▶ WORK TASK
Set down, unchanged, the line with "the home sale|" and everything after it through the last line of the data.
-- GIVEN RECORDS follows --
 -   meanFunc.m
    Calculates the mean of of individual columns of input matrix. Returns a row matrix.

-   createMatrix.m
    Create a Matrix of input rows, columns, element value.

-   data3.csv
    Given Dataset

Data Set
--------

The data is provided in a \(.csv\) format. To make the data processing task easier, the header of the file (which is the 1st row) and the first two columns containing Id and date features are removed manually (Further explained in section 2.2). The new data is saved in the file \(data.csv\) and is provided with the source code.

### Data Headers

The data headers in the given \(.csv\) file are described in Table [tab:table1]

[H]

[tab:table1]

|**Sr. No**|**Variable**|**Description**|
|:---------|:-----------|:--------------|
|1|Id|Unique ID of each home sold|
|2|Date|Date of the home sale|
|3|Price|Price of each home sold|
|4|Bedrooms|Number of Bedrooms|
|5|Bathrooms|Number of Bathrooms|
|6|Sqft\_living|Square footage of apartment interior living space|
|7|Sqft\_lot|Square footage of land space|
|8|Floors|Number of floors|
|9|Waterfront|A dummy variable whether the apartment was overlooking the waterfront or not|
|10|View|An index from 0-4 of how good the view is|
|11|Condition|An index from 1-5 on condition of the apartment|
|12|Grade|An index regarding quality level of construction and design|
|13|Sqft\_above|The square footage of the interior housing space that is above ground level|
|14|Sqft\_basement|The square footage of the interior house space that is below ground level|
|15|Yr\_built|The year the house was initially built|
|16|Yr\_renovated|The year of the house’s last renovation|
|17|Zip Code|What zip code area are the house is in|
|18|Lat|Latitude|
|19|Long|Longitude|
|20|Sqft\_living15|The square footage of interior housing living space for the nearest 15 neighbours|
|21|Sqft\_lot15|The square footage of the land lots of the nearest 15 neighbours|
-- GIVEN RECORDS concluded --
▶ EXERCISE OUTPUT
|2|Date|Date of the home sale|
|3|Price|Price of each home sold|
|4|Bedrooms|Number of Bedrooms|
|5|Bathrooms|Number of Bathrooms|
|6|Sqft\_living|Square footage of apartment interior living space|
|7|Sqft\_lot|Square footage of land space|
|8|Floors|Number of floors|
|9|Waterfront|A dummy variable whether the apartment was overlooking the waterfront or not|
|10|View|An index from 0-4 of how good the view is|
|11|Condition|An index from 1-5 on condition of the apartment|
|12|Grade|An index regarding quality level of construction and design|
|13|Sqft\_above|The square footage of the interior housing space that is above ground level|
|14|Sqft\_basement|The square footage of the interior house space that is below ground level|
|15|Yr\_built|The year the house was initially built|
|16|Yr\_renovated|The year of the house’s last renovation|
|17|Zip Code|What zip code area are the house is in|
|18|Lat|Latitude|
|19|Long|Longitude|
|20|Sqft\_living15|The square footage of interior housing living space for the nearest 15 neighbours|
|21|Sqft\_lot15|The square footage of the land lots of the nearest 15 neighbours|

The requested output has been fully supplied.